More specifically, it’s often used by Progressives to bemoan the tendency of some female voters and some of lower socioeconomic status to vote for Republicans. The insinuation is that Republicans are the “party of the rich” and they support policies that might jeopardize “women’s health” (i.e., abortion), therefore they should be universally rejected by certain classes of voters. The writers of these pieces struggle to explain this behavior and they usually settle for some combination of religious belief, small-mindedness, fear, and stupidity.

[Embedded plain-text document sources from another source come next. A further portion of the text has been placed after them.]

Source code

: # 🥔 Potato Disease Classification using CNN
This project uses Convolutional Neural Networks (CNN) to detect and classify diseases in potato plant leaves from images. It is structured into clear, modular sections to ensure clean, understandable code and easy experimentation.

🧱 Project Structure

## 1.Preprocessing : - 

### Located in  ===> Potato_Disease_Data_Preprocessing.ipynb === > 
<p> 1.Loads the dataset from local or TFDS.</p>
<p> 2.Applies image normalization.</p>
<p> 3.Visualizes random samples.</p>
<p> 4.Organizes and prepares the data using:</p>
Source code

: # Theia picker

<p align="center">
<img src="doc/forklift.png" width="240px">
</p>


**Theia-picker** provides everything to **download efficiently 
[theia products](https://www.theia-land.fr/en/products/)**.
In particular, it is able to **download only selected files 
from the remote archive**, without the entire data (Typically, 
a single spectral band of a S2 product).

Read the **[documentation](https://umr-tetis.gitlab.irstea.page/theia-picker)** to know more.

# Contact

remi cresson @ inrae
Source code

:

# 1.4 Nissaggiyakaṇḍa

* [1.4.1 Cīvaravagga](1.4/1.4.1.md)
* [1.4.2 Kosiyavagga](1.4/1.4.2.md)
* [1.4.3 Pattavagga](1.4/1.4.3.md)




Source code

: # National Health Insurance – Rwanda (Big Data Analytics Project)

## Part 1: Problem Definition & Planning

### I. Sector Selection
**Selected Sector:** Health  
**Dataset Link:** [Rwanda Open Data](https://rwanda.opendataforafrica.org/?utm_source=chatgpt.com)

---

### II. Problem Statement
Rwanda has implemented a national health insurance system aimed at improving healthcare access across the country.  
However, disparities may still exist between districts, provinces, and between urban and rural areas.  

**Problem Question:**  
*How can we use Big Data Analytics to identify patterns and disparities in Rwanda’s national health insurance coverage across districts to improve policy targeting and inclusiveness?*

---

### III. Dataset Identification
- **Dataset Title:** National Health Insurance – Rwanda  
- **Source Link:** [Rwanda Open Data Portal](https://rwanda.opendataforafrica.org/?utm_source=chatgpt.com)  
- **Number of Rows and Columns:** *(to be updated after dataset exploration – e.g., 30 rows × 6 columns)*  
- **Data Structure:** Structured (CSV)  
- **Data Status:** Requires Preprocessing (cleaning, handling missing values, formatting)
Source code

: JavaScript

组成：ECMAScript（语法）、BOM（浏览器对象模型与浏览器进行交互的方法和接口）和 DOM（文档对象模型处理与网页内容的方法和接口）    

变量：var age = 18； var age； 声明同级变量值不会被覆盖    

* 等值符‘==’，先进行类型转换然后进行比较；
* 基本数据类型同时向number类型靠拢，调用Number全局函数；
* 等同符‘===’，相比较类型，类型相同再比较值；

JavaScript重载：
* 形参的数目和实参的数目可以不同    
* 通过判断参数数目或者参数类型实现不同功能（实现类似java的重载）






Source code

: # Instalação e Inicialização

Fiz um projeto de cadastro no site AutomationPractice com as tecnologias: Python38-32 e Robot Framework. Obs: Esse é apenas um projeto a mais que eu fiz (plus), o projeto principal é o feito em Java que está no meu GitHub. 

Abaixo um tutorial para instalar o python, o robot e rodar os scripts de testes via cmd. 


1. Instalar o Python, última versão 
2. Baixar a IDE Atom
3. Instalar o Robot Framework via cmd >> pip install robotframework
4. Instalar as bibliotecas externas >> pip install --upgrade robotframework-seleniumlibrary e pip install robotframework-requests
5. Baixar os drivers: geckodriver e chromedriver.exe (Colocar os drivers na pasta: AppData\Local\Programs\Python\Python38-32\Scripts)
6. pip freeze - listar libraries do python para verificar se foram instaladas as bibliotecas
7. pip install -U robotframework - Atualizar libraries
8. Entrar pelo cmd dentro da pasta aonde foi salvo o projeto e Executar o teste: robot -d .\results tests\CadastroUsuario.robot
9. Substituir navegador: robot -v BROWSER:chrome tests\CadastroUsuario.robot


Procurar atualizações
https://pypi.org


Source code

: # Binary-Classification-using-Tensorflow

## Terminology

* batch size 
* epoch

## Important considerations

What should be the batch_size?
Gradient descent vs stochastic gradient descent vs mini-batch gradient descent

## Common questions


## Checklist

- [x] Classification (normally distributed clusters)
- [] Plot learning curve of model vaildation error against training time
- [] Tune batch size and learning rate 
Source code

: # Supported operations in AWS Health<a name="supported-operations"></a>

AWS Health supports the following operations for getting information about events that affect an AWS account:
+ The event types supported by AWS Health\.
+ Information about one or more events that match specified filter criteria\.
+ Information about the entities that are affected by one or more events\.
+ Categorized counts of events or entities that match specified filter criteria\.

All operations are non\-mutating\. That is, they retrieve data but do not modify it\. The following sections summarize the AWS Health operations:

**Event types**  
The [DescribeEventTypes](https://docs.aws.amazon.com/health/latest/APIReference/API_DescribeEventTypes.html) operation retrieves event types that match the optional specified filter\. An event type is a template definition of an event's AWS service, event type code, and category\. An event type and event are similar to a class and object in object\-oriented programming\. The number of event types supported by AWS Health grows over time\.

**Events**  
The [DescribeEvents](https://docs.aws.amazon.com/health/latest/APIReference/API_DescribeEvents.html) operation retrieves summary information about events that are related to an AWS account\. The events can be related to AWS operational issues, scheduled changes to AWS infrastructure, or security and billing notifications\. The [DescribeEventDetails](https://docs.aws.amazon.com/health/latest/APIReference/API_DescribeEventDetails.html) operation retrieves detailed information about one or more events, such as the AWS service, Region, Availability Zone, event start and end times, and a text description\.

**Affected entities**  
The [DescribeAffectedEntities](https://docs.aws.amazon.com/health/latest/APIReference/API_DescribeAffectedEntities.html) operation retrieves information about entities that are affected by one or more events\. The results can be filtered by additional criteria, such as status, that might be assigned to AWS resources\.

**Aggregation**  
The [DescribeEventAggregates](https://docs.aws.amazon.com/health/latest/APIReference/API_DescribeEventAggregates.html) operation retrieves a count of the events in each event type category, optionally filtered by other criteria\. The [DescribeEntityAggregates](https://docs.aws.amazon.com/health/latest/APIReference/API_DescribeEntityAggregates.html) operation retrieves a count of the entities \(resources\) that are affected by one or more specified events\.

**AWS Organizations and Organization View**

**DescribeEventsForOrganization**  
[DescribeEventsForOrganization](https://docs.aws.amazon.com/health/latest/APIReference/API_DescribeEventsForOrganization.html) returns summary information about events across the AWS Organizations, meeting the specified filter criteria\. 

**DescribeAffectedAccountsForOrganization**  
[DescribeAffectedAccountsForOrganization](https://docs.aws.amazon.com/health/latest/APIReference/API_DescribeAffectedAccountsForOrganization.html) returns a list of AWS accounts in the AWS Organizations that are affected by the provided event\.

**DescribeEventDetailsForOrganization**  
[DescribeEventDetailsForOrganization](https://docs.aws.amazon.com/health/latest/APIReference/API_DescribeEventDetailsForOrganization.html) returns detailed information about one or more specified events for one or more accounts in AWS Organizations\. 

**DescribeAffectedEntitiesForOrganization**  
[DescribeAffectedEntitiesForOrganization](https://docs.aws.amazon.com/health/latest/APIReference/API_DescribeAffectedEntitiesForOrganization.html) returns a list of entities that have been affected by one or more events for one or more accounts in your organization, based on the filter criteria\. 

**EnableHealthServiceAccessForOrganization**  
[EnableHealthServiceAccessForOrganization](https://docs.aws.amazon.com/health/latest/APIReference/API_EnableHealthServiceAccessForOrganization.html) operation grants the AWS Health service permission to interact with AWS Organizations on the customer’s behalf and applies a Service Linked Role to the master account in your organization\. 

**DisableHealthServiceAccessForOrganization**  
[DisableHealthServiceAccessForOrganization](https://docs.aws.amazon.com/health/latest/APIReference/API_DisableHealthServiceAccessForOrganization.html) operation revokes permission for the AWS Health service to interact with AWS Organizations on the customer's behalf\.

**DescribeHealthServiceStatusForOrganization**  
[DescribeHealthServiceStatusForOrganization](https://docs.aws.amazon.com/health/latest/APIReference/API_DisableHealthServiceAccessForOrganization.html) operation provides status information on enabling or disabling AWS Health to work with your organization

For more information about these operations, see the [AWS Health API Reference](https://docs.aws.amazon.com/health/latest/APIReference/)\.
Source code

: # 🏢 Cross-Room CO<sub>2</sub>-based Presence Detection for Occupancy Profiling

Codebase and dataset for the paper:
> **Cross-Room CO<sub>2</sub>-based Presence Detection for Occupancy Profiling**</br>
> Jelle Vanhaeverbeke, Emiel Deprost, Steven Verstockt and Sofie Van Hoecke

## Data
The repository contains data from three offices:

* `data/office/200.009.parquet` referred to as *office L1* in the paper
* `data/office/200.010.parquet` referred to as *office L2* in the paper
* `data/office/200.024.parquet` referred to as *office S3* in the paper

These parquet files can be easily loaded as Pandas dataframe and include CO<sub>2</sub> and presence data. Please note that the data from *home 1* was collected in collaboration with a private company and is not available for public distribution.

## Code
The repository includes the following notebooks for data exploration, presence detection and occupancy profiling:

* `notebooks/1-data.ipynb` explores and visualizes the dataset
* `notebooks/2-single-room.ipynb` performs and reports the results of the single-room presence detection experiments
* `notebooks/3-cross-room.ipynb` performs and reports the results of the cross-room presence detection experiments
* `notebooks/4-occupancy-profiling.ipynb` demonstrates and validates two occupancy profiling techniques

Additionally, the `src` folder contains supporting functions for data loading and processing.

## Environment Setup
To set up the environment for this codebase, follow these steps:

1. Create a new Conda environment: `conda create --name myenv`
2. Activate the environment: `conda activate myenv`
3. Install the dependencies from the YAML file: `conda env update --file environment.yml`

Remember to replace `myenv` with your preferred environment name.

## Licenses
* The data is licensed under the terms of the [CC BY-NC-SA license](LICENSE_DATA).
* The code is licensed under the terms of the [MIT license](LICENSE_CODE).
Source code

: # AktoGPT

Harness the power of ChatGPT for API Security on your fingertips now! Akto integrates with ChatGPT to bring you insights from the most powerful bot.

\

One explanation that never seems to cross the minds of those who write these pieces is that they themselves may have misidentified the “best interests” of the people on whose behalf they purport to be speaking. Put another way, it takes a special kind of arrogance to think that you are capable of defining the best interests of anyone other than yourself, much less large swathes of society. In fact, when these individuals attempt to define the “best interests” of others, they often assign those interests that drive their own behavior and choices.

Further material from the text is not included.